Recent advancements in machine learning (ML) have been significantly propelled by large-scale foundation models across various domains. At the heart of these developments is Self-supervised Learning (SSL), where models are pretrained on vast amounts of unlabeled data, endowing them with essential capabilities. This pretraining-finetuning paradigm represents a fundamental shift in ML, diverging from traditional empirical risk minimization (ERM) frameworks that assume identical training and test data distributions. This mismatch calls for new ML theories to understand and enhance foundation models.
This tutorial aims to bridge the gap by providing a comprehensive overview of SSL principles and methodologies utilized in foundation models. It aims to cover 1) representative SSL methodologies in foundation models, 2) the theoretical principles and frameworks for analyzing SSL methods, and 3) advanced SSL topics and phenomena, such as, equivariant SSL, in-context learning, scaling laws, and feature interpretability. The tutorial concludes with a panel discussion featuring prominent researchers, addressing future directions and theoretical underpinnings of SSL in foundation models. This systematic tutorial aims to equip attendees with a solid understanding of modern SSL techniques and their foundational principles, fostering further advancements in the field.
The main content of this tutorial has three parts: 1) methods, 2) principles, and 3) frontiers. [Materials will be released soon]
Part I: Overview of the roles of SSL in foundation models
Foundation models and SSL: Give an overview of existing foundation models across multiple domains and the central roles of self-supervised learning.
A historical remark on paradigm shift: Brief overview of unsupervised learning in traditional ML (pre-2012) and deep learning (2012-now).
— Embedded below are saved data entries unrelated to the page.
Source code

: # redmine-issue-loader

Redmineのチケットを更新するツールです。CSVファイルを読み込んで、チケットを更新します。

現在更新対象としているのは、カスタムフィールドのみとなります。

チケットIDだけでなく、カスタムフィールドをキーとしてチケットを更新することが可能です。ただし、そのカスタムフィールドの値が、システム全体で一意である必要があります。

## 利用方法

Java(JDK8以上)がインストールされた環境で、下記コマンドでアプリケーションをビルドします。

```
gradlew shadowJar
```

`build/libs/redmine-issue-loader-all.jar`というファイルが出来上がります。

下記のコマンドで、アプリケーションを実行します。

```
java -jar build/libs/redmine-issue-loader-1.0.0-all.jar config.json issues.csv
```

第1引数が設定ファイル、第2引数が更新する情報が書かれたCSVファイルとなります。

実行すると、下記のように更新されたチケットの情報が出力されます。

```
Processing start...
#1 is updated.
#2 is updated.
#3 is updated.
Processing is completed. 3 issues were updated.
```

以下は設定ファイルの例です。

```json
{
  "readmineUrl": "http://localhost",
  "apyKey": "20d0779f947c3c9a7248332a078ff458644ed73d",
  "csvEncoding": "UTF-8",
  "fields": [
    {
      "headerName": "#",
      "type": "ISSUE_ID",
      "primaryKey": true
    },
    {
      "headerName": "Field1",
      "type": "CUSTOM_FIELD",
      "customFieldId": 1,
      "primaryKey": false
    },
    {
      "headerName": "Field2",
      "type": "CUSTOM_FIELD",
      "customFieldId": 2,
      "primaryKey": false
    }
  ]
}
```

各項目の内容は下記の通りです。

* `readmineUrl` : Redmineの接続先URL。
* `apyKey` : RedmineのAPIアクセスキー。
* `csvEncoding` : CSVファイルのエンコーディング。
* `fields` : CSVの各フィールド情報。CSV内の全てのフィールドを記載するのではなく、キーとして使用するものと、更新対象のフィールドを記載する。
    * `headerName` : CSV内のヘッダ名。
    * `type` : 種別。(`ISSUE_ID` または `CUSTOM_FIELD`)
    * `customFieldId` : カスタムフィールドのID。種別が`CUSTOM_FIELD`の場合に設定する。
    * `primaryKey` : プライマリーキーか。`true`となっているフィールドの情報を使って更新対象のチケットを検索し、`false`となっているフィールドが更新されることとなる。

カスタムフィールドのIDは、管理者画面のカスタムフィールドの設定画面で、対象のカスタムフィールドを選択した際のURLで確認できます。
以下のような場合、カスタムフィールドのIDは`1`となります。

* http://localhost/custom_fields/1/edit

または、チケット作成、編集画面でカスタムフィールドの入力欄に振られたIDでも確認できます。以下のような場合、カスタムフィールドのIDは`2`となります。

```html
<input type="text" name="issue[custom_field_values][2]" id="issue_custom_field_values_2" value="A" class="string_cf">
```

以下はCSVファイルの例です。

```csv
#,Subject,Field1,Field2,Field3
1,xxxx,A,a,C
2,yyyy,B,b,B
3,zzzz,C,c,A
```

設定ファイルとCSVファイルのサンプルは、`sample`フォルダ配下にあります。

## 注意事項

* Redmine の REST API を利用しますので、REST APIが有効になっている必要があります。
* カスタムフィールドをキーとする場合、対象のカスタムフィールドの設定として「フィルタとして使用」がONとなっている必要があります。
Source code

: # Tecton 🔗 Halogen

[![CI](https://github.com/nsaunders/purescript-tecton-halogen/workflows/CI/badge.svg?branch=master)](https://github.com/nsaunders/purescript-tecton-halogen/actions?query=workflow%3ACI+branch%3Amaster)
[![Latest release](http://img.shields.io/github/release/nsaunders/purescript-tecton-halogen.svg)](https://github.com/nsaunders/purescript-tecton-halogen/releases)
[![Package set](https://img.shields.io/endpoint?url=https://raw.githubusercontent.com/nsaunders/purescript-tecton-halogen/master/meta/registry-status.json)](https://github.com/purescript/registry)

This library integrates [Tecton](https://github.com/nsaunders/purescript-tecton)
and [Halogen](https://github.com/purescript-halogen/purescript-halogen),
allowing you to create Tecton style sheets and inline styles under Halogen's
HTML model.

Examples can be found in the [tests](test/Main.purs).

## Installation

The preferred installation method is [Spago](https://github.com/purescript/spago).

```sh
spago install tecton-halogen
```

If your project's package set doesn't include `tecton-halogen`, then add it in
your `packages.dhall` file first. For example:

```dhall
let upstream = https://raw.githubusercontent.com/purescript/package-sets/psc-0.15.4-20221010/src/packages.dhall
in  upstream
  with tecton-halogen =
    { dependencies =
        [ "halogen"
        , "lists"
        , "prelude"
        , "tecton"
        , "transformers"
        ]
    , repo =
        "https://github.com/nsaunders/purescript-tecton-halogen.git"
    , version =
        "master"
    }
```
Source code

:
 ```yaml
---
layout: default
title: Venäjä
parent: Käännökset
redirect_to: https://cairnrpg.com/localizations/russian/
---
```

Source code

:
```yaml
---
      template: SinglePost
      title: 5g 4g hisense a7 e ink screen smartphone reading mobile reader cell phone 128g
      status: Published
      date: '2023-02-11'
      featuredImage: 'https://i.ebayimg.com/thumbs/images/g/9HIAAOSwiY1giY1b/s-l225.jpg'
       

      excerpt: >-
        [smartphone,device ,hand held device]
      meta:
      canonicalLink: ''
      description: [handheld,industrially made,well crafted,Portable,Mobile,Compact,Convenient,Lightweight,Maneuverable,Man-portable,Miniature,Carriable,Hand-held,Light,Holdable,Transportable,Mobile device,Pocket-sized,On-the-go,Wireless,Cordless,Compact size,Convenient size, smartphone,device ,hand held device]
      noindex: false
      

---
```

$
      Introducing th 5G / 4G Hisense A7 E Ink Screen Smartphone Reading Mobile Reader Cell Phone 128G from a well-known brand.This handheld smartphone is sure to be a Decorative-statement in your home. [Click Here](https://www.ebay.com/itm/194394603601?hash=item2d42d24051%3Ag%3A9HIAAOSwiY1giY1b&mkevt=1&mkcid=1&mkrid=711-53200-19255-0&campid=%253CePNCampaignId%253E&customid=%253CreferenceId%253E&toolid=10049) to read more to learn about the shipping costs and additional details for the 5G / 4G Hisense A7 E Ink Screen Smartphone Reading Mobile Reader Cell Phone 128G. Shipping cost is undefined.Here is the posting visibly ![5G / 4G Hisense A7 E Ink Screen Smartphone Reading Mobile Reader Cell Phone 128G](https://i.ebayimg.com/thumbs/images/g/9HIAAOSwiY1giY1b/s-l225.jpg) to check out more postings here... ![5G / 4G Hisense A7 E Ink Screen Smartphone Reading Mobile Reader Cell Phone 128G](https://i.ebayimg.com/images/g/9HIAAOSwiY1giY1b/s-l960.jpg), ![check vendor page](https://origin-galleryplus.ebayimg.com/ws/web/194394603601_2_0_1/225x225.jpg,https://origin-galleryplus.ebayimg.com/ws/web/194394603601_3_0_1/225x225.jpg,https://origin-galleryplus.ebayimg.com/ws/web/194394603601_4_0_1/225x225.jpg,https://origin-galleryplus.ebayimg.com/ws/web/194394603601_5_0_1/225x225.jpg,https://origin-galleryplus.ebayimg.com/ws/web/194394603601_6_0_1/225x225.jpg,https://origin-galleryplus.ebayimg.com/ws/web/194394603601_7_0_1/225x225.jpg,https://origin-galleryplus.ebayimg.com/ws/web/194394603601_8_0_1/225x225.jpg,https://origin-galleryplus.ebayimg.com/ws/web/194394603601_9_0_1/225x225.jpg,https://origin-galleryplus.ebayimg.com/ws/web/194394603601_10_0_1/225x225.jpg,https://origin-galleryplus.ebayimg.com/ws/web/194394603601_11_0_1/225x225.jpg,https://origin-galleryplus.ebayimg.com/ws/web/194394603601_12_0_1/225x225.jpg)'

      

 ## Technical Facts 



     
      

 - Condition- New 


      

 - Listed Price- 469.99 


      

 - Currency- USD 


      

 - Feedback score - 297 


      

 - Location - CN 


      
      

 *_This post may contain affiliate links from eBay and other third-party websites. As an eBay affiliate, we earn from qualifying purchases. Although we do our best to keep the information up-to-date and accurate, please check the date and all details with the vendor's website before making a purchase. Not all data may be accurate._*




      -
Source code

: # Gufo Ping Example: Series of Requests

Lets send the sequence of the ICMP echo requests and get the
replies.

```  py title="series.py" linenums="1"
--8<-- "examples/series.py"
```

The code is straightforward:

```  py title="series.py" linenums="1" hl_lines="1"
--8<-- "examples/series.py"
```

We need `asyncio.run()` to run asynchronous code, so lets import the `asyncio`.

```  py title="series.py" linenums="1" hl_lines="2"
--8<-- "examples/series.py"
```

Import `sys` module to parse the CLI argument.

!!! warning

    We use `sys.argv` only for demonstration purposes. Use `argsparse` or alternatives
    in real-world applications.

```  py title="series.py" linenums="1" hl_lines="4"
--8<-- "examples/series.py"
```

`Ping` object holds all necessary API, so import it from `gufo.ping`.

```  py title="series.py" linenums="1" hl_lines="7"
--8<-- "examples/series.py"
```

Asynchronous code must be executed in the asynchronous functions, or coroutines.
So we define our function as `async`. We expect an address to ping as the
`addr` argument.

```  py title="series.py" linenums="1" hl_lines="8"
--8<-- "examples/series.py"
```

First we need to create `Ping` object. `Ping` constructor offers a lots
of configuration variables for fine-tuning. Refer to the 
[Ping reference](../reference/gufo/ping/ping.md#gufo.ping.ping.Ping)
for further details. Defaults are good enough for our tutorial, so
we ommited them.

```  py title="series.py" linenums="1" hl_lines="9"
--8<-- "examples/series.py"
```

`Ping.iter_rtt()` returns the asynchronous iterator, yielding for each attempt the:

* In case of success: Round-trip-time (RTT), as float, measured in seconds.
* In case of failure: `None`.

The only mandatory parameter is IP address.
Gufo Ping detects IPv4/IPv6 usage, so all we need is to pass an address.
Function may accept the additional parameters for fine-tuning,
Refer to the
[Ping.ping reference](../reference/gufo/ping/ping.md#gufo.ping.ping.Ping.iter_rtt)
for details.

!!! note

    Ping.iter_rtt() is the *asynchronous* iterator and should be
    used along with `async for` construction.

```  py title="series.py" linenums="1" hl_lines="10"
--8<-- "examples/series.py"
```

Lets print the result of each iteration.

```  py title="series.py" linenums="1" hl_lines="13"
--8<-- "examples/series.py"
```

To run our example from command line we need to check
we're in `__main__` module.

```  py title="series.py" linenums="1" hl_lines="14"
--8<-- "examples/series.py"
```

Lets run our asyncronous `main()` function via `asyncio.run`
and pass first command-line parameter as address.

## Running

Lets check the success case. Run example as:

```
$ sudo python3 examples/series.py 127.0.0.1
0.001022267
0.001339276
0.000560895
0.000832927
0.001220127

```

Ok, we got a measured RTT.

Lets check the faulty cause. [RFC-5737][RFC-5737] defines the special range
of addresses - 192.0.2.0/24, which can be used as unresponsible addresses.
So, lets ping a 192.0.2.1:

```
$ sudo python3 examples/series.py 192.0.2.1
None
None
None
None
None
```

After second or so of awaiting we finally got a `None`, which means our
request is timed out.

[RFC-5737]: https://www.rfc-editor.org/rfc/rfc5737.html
A comparison between traditional ML and the foundation model paradigm and its impact on ML theory.
Part II: Basic SSL Methodologies in Foundation Models
Joint embedding methods: We will cover three types of joint embedding methods: 1) contrastive methods (InfoNCE, SimCLR, MoCo, CLIP), 2) non-contrastive methods (BYOL / SimSiam, SwaV / DINO), 3) regularization methods (Barlow Twins / VICReg). Afterward, we will introduce their theoretical connections and give a unified comparison.
Generative methods: We will introduce two major types of generative methods: 1) reconstruction methods (e.g., BERT, MAE, BEiT, data2vec, MAGE) and 2) autoregressive methods (GPT, XLNet, DALLE, LVM). We discuss their connection to previous methods as well as the pros and cons.
Part III: Basic SSL Principles in Foundation Models
Information theory: We will introduce the connection between SSL and information theory, including the information maximization principle and variational bounds (InfoNCE, InfoMax, MINE, etc), and its connection to various SSL methods.
Spectral graph theory: We will introduce the augmentation graph framework with connection to spectral graph theory. We then introduce how to analyze joint embedding and generative SSL methods in a unified augmentation graph framework.
Part IV: Advanced SSL Frontiers in the Foundation Model Era
Equivariant SSL (10 min): An introduction of recent progress in equivariant SSL that extends the invariant learning principle to be aware of input transformations.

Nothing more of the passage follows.